## The problem
Leaving out all images, return the entries below exactly.

*** Records provided Section Begins ***

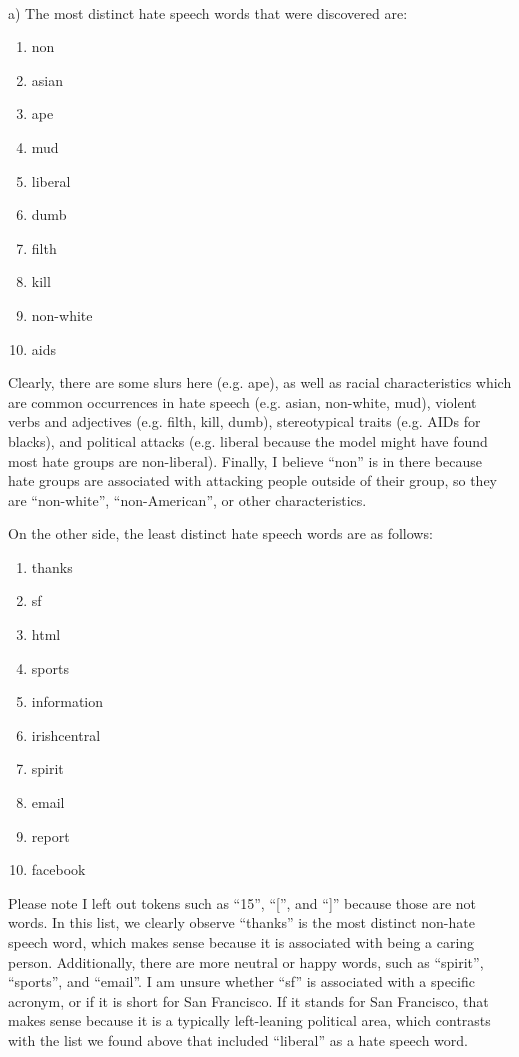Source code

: \begin{solution} \ \\
a) The most distinct hate speech words that were discovered are:
\begin{enumerate}
	\item non
	\item asian
	\item ape
	\item mud
	\item liberal
	\item dumb
	\item filth
	\item kill
	\item non-white
	\item aids
\end{enumerate}
Clearly, there are some slurs here (e.g. ape), as well as racial characteristics which are common occurrences in hate speech (e.g. asian, non-white, mud), violent verbs and adjectives (e.g. filth, kill, dumb), stereotypical traits (e.g. AIDs for blacks), and political attacks (e.g. liberal because the model might have found most hate groups are non-liberal). Finally, I believe ``non'' is in there because hate groups are associated with attacking people outside of their group, so they are ``non-white'', ``non-American'', or other characteristics.

On the other side, the least distinct hate speech words are as follows:
\begin{enumerate}
	\item thanks
	\item sf
	\item html
	\item sports
	\item information
	\item irishcentral
	\item spirit
	\item email
	\item report
	\item facebook
\end{enumerate}
Please note I left out tokens such as ``15'', ``['', and ``]'' because those are not words. In this list, we clearly observe ``thanks'' is the most distinct non-hate speech word, which makes sense because it is associated with being a caring person. Additionally, there are more neutral or happy words, such as ``spirit'', ``sports'', and ``email''. I am unsure whether ``sf'' is associated with a specific acronym, or if it is short for San Francisco. If it stands for San Francisco, that makes sense because it is a typically left-leaning political area, which contrasts with the list we found above that included ``liberal'' as a hate speech word.\\


\end{solution}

*** Records provided Section Ends ***

## Written answer
Source code

: \begin{solution} \ \\
a) The most distinct hate speech words that were discovered are:
\begin{enumerate}
	\item non
	\item asian
	\item ape
	\item mud
	\item liberal
	\item dumb
	\item filth
	\item kill
	\item non-white
	\item aids
\end{enumerate}
Clearly, there are some slurs here (e.g. ape), as well as racial characteristics which are common occurrences in hate speech (e.g. asian, non-white, mud), violent verbs and adjectives (e.g. filth, kill, dumb), stereotypical traits (e.g. AIDs for blacks), and political attacks (e.g. liberal because the model might have found most hate groups are non-liberal). Finally, I believe ``non'' is in there because hate groups are associated with attacking people outside of their group, so they are ``non-white'', ``non-American'', or other characteristics.

On the other side, the least distinct hate speech words are as follows:
\begin{enumerate}
	\item thanks
	\item sf
	\item html
	\item sports
	\item information
	\item irishcentral
	\item spirit
	\item email
	\item report
	\item facebook
\end{enumerate}
Please note I left out tokens such as ``15'', ``['', and ``]'' because those are not words. In this list, we clearly observe ``thanks'' is the most distinct non-hate speech word, which makes sense because it is associated with being a caring person. Additionally, there are more neutral or happy words, such as ``spirit'', ``sports'', and ``email''. I am unsure whether ``sf'' is associated with a specific acronym, or if it is short for San Francisco. If it stands for San Francisco, that makes sense because it is a typically left-leaning political area, which contrasts with the list we found above that included ``liberal'' as a hate speech word.\\


\end{solution}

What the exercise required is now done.